-- What to work on --
Copy each line of the entries below that contains the string "Probability".

-- Supplied information --
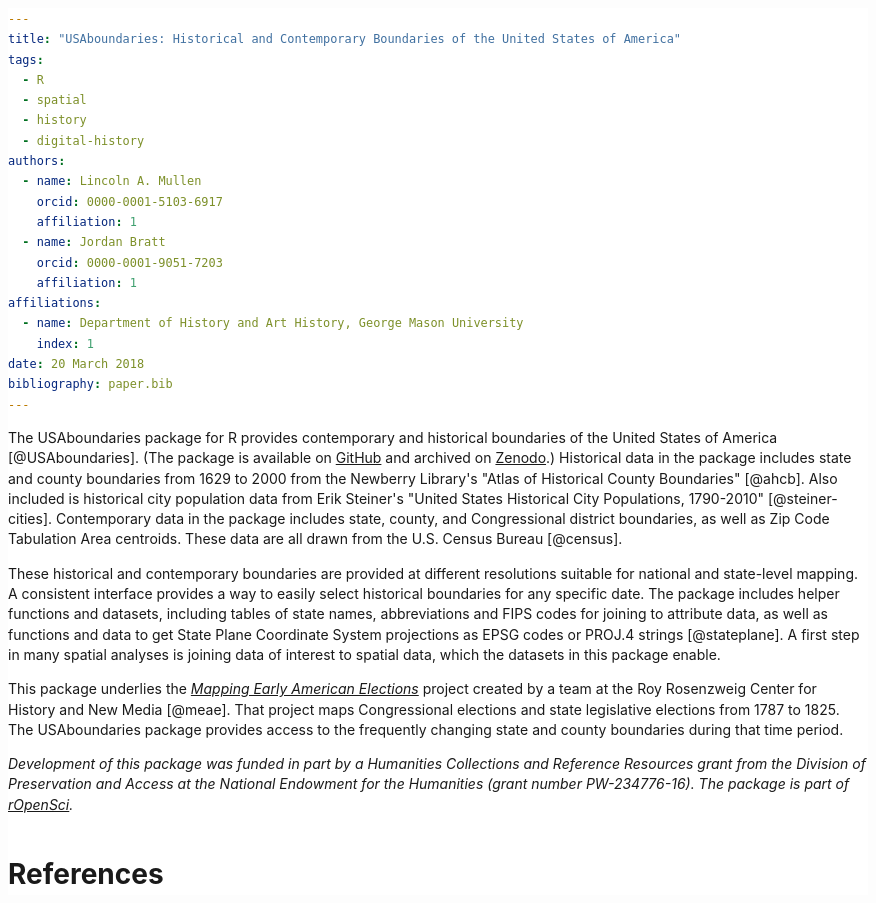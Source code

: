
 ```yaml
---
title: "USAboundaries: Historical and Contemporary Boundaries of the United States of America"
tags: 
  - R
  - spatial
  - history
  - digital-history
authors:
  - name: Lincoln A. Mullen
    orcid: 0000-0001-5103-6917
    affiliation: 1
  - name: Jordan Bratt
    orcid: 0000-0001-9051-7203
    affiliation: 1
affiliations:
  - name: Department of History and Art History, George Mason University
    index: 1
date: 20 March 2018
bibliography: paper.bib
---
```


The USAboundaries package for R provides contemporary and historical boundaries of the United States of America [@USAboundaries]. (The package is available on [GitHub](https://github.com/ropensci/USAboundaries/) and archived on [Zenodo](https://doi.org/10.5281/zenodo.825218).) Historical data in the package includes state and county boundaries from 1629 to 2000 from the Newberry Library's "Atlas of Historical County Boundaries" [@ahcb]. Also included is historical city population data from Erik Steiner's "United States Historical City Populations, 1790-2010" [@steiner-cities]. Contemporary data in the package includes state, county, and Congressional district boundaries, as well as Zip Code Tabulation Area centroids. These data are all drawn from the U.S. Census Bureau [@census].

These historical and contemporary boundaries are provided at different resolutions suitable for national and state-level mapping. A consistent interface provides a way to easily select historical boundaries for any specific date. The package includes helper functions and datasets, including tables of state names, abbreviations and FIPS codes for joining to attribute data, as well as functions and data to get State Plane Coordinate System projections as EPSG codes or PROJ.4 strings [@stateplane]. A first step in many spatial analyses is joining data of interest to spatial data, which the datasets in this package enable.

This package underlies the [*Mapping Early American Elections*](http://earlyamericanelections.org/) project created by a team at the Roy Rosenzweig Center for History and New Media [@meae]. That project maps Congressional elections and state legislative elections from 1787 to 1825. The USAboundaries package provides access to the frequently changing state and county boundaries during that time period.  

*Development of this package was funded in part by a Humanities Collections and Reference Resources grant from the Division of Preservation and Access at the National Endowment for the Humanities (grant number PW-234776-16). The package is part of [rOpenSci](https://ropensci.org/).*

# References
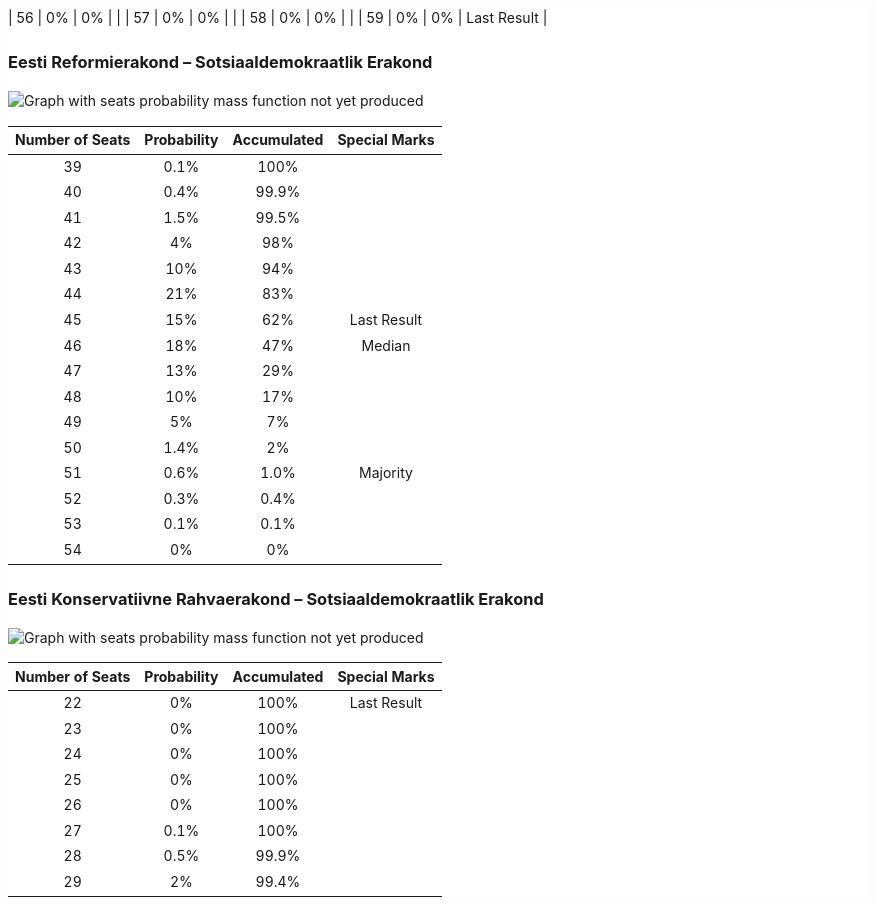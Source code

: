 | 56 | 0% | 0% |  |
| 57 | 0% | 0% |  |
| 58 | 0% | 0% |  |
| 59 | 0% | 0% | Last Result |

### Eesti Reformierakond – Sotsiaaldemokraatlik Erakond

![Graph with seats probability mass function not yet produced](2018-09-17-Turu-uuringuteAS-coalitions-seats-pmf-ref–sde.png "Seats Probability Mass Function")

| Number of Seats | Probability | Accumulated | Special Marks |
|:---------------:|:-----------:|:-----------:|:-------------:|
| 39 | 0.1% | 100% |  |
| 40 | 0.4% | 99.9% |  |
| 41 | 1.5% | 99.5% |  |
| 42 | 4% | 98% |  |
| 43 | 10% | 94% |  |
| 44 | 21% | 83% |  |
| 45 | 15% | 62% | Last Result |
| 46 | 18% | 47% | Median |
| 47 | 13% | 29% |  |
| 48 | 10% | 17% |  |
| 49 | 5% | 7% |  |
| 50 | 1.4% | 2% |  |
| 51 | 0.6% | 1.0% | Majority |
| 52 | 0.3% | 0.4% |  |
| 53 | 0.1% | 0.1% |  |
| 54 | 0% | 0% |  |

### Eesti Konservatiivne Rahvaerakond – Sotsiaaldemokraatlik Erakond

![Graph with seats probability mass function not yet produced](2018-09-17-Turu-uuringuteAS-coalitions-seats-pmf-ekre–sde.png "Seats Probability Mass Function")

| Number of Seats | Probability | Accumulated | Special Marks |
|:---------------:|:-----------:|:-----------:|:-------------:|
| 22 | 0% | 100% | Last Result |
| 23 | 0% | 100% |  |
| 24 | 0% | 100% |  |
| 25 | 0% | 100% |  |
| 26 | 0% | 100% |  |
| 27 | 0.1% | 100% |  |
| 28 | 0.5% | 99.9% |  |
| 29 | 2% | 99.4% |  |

-- Output of the task --
![Graph with seats probability mass function not yet produced](2018-09-17-Turu-uuringuteAS-coalitions-seats-pmf-ref–sde.png "Seats Probability Mass Function")
| Number of Seats | Probability | Accumulated | Special Marks |
![Graph with seats probability mass function not yet produced](2018-09-17-Turu-uuringuteAS-coalitions-seats-pmf-ekre–sde.png "Seats Probability Mass Function")
| Number of Seats | Probability | Accumulated | Special Marks |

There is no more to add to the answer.